Discussion in 'Freedom and Liberty' started by tulianr, Nov 20, 2011.


  1. tulianr

    tulianr Don Quixote de la Monkey

    An armed robber burst into a Northeast Washington market, scuffled with the cashier, and then shot him and the clerk’s father, who also owned the store. The killer sped off in a silver Pontiac, but a witness was able to write down the license plate number.

    Police figured out the name of the suspect very quickly. But locating and arresting him took a little-known investigative tool: a vast system that tracks the comings and goings of anyone driving around the District.

    Scores of cameras across the city capture 1,800 images a minute and download the information into a rapidly expanding archive that can pinpoint people’s movements all over town.

    Police entered the suspect’s license plate number into that database and learned that the Pontiac was on a street in Southeast.

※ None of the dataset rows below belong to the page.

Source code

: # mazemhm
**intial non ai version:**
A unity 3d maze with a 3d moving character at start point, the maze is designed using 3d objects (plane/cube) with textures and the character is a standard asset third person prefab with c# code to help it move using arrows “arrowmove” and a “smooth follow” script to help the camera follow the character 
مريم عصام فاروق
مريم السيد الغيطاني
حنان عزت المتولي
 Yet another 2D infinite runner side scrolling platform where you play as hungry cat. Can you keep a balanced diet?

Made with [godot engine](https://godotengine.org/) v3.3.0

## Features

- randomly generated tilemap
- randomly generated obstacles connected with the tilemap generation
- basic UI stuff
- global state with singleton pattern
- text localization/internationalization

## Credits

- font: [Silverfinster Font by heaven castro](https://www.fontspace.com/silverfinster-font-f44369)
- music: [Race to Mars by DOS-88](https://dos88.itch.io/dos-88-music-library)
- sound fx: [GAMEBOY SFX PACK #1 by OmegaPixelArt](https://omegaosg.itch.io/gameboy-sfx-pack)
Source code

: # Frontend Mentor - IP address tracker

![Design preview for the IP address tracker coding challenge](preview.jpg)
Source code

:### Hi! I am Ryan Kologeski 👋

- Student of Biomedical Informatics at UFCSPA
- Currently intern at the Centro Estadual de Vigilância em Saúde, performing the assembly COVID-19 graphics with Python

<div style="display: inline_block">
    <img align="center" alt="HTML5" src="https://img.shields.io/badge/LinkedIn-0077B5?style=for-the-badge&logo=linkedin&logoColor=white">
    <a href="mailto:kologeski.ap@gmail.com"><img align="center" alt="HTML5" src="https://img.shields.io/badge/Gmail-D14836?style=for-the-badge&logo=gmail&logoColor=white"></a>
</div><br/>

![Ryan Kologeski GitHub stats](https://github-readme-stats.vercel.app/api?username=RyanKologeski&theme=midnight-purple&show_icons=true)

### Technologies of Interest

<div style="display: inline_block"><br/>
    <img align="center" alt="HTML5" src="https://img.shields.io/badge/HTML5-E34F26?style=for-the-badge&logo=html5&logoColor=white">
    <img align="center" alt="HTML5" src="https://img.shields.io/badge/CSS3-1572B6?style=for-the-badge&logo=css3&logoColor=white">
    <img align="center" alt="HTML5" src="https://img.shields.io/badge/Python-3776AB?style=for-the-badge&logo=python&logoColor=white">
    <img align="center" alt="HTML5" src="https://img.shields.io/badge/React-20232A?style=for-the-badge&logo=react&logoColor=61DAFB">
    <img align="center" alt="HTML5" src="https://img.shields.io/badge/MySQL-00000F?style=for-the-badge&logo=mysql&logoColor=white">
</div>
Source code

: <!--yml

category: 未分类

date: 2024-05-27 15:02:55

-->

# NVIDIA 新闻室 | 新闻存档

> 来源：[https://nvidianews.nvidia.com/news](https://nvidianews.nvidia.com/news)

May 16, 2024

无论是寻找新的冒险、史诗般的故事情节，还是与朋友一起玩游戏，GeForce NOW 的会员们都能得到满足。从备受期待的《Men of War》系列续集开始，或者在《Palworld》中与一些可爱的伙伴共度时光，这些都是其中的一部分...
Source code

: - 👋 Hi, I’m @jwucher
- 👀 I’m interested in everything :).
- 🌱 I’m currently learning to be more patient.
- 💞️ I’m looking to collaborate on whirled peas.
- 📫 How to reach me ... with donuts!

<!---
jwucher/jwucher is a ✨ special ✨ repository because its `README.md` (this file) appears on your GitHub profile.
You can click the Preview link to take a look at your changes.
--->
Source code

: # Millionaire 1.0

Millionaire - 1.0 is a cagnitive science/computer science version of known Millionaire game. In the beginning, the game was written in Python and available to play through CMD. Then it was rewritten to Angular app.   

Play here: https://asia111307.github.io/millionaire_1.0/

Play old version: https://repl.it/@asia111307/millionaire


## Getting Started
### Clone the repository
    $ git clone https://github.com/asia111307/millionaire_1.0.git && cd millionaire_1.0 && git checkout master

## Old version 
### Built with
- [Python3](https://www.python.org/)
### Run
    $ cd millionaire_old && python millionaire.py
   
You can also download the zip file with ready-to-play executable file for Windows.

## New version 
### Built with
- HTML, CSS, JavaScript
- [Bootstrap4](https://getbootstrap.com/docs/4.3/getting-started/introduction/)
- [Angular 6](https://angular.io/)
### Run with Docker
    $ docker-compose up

Police soon arrested Christian Taylor, who had been staying at a friend’s home, and charged him with two counts of first-degree murder.

    More than 250 cameras in the District and its suburbs scan license plates in real time, helping police pinpoint stolen cars and fleeing killers. But the program quietly has expanded beyond what anyone had imagined even a few years ago.

    With virtually no public debate, police agencies have begun storing the information from the cameras, building databases that document the travels of millions of vehicles.

    Nowhere is that more prevalent than in the District, which has more than one plate-reader per square mile, the highest concentration in the nation.

    Police in the Washington suburbs have dozens of them as well, and local agencies plan to add many more in coming months, creating a comprehensive dragnet that will include all the approaches into the District.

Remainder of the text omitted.